Leaves Questions Unanswered

“Hotshots” looks at a movie!

Angels and Demons - Movie PosterANGELS & DEMONS is the much-anticipated follow-up to the highly successful and highly controversial 2006 THE DA VINCI CODE, and although it is entertaining, it is less satisfying.

The reason I say “follow-up” instead of “sequel” is that even though the story is identified as taking place after the events in the first film, the novel by Dan Brown on which this film is based was published three years before the novel of THE DA VINCI CODE was published.

The story begins with the death of the Pope of the Roman Catholic Church and the Cardinals of the Church must choose the next Pope from among them to lead the world’s one billion Catholics.

Then we switch to the CERN Laboratory in Switzerland where the world’s largest particle collider is being used in an experiment to create antimatter.
The experiment succeeds, but one of the scientists is murdered and the antimatter is stolen.

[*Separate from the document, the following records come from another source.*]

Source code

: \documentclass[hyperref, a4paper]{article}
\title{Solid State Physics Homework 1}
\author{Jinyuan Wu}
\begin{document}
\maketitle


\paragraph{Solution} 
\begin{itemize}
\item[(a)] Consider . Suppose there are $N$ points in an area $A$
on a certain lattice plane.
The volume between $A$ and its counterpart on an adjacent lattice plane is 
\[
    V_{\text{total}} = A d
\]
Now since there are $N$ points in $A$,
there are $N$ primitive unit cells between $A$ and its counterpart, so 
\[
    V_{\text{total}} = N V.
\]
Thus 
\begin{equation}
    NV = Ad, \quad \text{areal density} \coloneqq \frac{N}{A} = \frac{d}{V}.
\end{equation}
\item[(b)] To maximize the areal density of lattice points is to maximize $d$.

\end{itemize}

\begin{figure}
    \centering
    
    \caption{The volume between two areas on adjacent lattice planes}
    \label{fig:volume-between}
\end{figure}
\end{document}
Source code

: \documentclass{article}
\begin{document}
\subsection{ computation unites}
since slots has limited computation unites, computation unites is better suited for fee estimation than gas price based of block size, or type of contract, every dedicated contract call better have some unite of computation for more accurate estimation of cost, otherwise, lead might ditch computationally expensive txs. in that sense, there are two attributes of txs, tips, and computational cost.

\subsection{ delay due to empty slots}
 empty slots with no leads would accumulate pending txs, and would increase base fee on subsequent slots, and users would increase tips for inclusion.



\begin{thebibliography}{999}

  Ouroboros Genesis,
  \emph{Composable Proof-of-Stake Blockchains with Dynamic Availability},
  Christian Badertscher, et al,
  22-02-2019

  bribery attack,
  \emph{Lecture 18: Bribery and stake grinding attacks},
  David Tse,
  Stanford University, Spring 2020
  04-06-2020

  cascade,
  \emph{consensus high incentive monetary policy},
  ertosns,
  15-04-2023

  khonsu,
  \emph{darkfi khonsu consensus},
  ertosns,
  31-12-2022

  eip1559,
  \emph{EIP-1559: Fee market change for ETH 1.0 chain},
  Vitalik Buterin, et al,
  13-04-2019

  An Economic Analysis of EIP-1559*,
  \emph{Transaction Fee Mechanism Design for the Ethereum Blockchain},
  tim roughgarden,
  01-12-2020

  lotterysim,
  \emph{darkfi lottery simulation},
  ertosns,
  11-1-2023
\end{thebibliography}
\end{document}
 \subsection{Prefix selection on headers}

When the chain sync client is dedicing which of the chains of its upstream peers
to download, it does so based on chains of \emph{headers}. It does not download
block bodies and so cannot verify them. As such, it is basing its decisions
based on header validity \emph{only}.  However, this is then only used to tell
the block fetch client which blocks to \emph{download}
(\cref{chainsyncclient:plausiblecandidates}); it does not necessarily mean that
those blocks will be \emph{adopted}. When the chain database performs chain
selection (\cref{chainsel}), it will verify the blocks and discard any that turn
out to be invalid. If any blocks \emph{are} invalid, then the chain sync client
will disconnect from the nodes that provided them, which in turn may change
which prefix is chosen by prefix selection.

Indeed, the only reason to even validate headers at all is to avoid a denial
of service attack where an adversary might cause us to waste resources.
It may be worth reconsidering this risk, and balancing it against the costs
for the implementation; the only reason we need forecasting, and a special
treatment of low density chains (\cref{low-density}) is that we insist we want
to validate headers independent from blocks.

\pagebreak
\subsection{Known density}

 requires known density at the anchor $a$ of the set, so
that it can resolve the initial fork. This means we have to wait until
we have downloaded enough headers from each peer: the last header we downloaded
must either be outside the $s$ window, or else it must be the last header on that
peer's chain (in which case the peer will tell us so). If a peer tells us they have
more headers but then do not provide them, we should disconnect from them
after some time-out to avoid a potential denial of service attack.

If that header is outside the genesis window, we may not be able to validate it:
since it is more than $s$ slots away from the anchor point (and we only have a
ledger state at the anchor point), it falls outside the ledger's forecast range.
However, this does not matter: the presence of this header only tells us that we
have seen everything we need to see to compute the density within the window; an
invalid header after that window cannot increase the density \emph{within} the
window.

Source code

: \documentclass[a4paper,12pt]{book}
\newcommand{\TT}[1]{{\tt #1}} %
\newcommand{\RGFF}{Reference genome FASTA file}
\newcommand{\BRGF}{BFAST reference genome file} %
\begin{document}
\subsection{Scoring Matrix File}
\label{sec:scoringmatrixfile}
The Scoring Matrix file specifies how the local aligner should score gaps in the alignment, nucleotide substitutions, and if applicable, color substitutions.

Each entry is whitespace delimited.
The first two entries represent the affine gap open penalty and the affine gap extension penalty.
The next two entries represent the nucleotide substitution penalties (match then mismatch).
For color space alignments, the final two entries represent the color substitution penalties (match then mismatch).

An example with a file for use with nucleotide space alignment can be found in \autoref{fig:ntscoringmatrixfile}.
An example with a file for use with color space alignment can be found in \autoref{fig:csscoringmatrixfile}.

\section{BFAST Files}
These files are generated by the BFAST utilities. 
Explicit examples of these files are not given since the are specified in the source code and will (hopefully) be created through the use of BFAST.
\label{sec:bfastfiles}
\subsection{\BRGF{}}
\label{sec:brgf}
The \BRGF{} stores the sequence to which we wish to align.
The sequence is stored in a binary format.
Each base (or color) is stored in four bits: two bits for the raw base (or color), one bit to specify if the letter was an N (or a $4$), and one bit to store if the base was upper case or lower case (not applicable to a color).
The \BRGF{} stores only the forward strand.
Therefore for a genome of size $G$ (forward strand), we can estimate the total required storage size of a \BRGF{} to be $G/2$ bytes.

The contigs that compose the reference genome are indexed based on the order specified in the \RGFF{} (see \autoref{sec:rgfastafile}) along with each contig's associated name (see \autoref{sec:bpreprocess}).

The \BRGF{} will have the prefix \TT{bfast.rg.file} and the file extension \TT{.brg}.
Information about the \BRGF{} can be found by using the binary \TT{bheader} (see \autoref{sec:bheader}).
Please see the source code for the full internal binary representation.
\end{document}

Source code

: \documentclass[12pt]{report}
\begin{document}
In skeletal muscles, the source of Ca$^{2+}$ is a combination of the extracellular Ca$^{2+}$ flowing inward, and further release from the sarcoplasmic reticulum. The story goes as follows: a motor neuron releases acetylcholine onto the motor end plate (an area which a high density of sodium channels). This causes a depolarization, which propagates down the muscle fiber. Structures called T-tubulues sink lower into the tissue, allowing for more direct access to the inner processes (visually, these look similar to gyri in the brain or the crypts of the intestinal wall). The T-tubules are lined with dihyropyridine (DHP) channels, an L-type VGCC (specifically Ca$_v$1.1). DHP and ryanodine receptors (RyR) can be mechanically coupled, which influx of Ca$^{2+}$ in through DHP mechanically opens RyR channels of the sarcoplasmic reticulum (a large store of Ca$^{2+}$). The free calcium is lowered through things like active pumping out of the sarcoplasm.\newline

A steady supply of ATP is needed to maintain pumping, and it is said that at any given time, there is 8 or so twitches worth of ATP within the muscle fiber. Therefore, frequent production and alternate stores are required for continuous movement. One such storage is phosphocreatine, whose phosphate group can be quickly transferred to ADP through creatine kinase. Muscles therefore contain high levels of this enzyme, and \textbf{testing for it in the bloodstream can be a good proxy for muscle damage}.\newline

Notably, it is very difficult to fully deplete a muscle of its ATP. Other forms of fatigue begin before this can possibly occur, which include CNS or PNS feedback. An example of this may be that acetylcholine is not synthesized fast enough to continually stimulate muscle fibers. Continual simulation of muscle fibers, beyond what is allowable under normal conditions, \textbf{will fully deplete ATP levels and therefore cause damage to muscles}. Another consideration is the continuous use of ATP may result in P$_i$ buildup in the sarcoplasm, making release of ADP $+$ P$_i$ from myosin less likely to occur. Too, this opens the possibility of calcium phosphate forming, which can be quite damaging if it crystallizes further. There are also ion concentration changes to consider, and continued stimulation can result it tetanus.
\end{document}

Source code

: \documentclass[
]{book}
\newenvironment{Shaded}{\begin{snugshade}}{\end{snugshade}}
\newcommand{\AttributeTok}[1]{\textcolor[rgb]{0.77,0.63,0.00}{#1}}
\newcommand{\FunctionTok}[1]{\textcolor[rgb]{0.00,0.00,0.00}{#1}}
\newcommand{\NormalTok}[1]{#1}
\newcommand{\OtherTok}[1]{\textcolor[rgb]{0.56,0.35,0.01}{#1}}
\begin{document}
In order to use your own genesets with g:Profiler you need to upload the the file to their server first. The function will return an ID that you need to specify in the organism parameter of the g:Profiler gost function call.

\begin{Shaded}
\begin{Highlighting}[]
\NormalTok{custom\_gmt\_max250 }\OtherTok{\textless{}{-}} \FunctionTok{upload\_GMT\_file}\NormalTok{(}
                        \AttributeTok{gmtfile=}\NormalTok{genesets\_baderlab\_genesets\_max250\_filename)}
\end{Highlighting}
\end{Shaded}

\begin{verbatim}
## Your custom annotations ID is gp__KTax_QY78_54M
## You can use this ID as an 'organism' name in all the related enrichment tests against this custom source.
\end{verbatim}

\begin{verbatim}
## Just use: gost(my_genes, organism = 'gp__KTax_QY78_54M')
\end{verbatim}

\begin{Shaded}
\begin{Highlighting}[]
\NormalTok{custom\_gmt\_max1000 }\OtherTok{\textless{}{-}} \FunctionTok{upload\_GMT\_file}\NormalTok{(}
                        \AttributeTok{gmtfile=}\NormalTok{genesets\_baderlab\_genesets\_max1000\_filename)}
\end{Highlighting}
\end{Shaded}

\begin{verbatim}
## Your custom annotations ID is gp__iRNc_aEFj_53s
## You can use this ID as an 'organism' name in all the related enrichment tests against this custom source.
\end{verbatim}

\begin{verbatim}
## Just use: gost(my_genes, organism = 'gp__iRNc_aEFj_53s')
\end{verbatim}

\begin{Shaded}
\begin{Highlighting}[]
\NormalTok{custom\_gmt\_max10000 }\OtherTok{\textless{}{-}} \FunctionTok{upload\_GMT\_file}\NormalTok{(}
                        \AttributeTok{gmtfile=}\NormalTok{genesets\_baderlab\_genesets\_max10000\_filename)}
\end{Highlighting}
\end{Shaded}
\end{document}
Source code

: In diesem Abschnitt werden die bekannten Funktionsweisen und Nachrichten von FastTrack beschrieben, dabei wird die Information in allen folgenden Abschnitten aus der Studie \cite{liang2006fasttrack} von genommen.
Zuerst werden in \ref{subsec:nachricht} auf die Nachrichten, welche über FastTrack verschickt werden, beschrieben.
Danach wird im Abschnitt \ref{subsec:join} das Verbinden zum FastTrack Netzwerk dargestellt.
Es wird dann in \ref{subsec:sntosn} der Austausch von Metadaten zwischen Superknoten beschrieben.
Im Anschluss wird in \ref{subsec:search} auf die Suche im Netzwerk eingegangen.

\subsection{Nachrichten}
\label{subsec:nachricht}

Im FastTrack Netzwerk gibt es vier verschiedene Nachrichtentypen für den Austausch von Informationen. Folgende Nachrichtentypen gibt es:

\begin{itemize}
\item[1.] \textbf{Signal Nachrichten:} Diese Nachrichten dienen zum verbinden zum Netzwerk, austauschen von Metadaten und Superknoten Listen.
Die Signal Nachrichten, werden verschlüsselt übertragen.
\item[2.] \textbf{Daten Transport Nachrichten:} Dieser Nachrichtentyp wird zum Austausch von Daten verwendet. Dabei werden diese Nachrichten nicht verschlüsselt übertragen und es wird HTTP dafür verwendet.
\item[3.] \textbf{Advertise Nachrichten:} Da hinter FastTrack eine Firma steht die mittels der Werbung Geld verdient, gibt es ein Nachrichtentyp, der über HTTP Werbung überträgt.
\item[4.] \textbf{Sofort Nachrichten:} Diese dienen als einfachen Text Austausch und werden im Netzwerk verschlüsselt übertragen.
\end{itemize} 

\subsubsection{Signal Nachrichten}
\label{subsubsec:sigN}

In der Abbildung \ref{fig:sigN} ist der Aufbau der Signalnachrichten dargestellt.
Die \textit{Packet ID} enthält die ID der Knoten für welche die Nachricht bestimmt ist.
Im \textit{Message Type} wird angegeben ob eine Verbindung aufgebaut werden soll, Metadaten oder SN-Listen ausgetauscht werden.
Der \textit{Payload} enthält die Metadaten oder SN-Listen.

Professor Robert Langdon, again played by Tom Hanks as the professor of symbology at Harvard University but without the ugly haircut this time, is summoned to the Vatican in Rome, because the four Cardinals who were favored for one of them to be chosen as the next Pope have been kidnaped by a group identifying themselves as the Illuminati, saying that they will kill one of the Cardinals every hour leading up to midnight, when they will destroy the Vatican with the stolen antimatter.

Langdon explains that the Illuminati is a secret organization dedicated to science and the search for truth, and when the head of the Vatican police asks Langdon, “Are you anti-Catholic, Professor Langdon?” Langdon answers, “No, I’m anti-vandalism.”

Now, the threat note from the kidnapers contains clues to where each of the Cardinals will be murdered, and so Langdon has to decipher the clues so that they can prevent their death.

And accompanying Langdon and the Vatican police is a beautiful scientist from the CERN Laboratory who can defuse the antimatter “bomb” if they can find if before its battery runs down and it explodes.

Confusing? Yes. Complicated? You bet. At one point I wrote in my notes, “What’s going on?”

The biggest question to ask ourselves, however, is “Why can’t science and religion just get along?”

ANGELS & DEMONS is entertaining, but it leaves too many questions unanswered.

I’m Dan Culberson and this is “Hotshots.”